**What is needed**
Beginning with the line below that contains "Ausstellungs\-orte noch alle" and ending with the line that contains "schreibsprachliche Unterschiede zwischen", copy every line exactly. Copy nothing else.

(The data Opens)

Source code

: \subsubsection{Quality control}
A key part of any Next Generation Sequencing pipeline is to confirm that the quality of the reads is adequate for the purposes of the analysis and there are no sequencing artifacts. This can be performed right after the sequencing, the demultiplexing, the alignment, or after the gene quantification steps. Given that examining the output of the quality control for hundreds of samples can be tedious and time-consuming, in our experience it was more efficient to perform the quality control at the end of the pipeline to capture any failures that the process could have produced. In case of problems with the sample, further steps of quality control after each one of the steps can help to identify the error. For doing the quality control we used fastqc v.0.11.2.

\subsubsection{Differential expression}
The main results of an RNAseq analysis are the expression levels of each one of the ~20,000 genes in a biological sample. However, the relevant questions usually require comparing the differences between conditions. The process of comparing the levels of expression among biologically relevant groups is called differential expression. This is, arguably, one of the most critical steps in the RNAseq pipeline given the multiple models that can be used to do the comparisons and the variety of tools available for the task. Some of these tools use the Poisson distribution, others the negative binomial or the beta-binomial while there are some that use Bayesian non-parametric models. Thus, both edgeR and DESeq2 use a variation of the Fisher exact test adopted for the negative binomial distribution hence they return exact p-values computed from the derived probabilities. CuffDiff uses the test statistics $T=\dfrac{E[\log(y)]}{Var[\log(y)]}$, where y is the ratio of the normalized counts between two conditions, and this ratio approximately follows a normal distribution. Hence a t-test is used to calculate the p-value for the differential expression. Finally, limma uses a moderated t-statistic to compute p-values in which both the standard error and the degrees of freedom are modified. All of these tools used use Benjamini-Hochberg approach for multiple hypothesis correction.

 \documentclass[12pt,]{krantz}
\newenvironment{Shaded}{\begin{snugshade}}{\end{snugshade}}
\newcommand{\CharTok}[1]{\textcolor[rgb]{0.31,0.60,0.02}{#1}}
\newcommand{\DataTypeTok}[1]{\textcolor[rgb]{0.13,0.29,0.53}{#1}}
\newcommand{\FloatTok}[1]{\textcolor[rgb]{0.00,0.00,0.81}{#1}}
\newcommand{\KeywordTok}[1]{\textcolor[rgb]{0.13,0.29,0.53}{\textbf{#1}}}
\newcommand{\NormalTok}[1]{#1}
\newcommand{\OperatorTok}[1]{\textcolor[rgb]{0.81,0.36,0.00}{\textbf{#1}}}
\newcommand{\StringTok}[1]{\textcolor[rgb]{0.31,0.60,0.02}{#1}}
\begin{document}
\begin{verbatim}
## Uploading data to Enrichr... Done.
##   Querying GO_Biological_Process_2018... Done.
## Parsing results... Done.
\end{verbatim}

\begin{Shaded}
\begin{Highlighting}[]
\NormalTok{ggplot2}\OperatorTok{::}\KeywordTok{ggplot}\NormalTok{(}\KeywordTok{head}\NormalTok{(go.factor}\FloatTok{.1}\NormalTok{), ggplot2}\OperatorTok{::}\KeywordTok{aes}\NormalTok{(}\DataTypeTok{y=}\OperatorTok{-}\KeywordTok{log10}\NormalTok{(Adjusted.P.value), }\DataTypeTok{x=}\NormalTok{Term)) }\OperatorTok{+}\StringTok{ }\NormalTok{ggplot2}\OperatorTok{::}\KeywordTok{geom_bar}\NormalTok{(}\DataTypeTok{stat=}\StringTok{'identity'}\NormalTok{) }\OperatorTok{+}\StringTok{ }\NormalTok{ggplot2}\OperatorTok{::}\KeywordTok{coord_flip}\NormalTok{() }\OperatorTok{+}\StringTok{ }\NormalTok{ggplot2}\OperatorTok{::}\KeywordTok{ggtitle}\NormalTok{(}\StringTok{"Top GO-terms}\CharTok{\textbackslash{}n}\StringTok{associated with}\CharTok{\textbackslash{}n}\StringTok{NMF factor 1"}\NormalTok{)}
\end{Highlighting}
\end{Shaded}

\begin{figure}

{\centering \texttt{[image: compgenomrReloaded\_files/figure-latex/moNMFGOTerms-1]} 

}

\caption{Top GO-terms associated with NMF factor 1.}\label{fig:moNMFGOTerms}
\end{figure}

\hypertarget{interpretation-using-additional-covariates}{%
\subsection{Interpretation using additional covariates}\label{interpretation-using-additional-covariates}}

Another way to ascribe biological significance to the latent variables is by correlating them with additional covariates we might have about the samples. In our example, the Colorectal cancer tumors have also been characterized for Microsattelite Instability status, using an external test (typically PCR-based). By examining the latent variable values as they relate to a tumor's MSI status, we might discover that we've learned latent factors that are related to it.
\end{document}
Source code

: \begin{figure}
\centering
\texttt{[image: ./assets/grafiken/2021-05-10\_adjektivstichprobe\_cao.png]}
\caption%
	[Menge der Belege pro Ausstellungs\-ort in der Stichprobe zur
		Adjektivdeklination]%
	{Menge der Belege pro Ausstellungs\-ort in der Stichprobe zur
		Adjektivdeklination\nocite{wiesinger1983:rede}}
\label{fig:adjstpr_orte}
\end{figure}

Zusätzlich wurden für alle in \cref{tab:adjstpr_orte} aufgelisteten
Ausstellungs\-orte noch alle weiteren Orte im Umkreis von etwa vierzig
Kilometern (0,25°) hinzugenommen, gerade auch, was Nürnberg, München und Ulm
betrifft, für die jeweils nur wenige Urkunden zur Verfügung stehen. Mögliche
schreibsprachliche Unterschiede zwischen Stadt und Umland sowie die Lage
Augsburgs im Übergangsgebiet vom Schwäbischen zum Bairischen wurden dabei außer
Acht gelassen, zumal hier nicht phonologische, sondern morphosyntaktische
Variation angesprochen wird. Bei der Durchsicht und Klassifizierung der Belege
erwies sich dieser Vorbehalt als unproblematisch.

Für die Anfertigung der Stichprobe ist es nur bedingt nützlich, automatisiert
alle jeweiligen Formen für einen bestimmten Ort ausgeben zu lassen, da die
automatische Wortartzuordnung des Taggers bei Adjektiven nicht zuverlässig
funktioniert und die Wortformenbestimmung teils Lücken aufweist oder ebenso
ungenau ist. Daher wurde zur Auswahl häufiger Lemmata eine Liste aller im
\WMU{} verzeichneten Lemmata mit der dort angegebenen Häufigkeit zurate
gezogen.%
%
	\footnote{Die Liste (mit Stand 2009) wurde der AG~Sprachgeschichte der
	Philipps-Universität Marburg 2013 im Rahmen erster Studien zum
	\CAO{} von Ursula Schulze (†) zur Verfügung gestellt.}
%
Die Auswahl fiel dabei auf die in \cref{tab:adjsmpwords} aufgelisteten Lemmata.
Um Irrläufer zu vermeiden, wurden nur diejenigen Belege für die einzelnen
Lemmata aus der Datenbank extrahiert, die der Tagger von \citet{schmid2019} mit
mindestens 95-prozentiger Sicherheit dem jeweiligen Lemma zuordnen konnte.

(The data Closes)

**Solution for this task**
Ausstellungs\-orte noch alle weiteren Orte im Umkreis von etwa vierzig
Kilometern (0,25°) hinzugenommen, gerade auch, was Nürnberg, München und Ulm
betrifft, für die jeweils nur wenige Urkunden zur Verfügung stehen. Mögliche
schreibsprachliche Unterschiede zwischen Stadt und Umland sowie die Lage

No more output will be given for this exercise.